Несобственно-прямая речь как средство создания лингвистического портрета героя

Автор работы: Пользователь скрыл имя, 30 Апреля 2013 в 17:23, доклад

Описание работы

Статья посвящена выявлению роли несобственно-прямой речи в раскрытии образа героя литературно-художественного произведения. Кроме этого, дается краткий обзор научных взглядов на проблему несобственно-прямой речи в языке. Материалом исследования послужили избранные прозаические произведения Елены Поповой и Анатолия Андреева – современных белорусских авторов, пишущих на русском языке.

Файлы: 1 файл

Доклад.docx

— 29.60 Кб (Скачать файл)

УДК  811.161.1 – 25

НЕСОБСТВЕННО-ПРЯМАЯ РЕЧЬ КАК СРЕДСТВО СОЗДАНИЯ ЛИНГВИСТИЧЕСКОГО ПОРТРЕТА ГЕРОЯ

Т.Е. Трощинская-Степушина

Витебский Государственный  университет им. П.М. Машерова, г. Витебск

 

Статья  посвящена выявлению роли несобственно-прямой речи  в раскрытии образа героя литературно-художественного произведения. Кроме этого, дается краткий обзор научных взглядов на проблему несобственно-прямой речи в языке. Материалом исследования послужили избранные прозаические произведения  Елены Поповой и Анатолия Андреева – современных белорусских авторов, пишущих на русском языке. Доказывается, что несобственно-прямая речь как одна из форм диалогического общения является одним из средств лингвистической характеристики персонажа.
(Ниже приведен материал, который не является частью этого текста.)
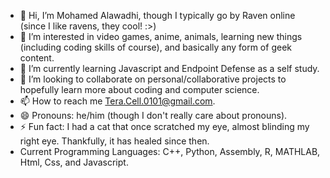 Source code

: - 👋 Hi, I’m Mohamed Alawadhi, though I typically go by Raven online (since I like ravens, they cool! :>)
- 👀 I’m interested in video games, anime, animals, learning new things (including coding skills of course), and basically any form of geek content.
- 🌱 I’m currently learning Javascript and Endpoint Defense as a self study.
- 💞️ I’m looking to collaborate on personal/collaborative projects to hopefully learn more about coding and computer science.
- 📫 How to reach me Tera.Cell.0101@gmail.com.
- 😄 Pronouns: he/him (though I don't really care about pronouns).
- ⚡ Fun fact: I had a cat that once scratched my eye, almost blinding my right eye. Thankfully, it has healed since then.
- Current Programming Languages: C++, Python, Assembly, R, MATHLAB, Html, Css, and Javascript.

<!---
Raven-04/Raven-04 is a ✨ special ✨ repository because its `README.md` (this file) appears on your GitHub profile.
You can click the Preview link to take a look at your changes.
--->
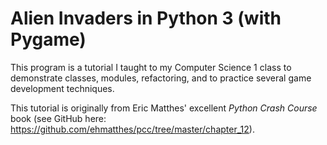 # Alien Invaders in Python 3 (with Pygame)

This program is a tutorial I taught to my Computer Science 1 class to demonstrate classes, modules, refactoring, and to practice several game development techniques.

This tutorial is originally from Eric Matthes' excellent *Python Crash Course* book (see GitHub here:  https://github.com/ehmatthes/pcc/tree/master/chapter_12).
Ключевые  слова: диалог, несобственно-прямая речь, субъект речи.

 

INDIRECT SPEECH AS THE MEANS OF CREATION OF THE CHARACTER’S LINGUISTIC PORTRAIT

T.E. Troshchinskaya-Stepushina

Traditionally, the work of art we are the authors of their characters passed through the line and (or) indirect speech. Indirect speech is one of the most significant linguo-stylistic categories. The functional sphere of indirect speech is limited mainly by literary work defining the specificity of this phenomenon both in the structural and functional aspects. The role of indirect speech in the process of revealing a character in a literary artwork is described in the article. The material of the research is prose works by Elena Popova and Anatoly Andreev, modern Belarusian Russian-language writers. In addition, the main interpretations of indirect speech arose in the frame of narrative and linguistic studies are systematized and analyzed in the given article. A brief survey of scholar views on the problem of interpretation and functioning of indirect speech in artworks is also covered.  It is proved that indirect speech as a complicated semantic and grammar unit is the main source of character’s description and the means of its expansion.  It is also proved that indirect speech as one of the dialogical forms is the means of character’s implicit description. It intensifies the polyphonism of the author’s speech and has many stylistic functions. 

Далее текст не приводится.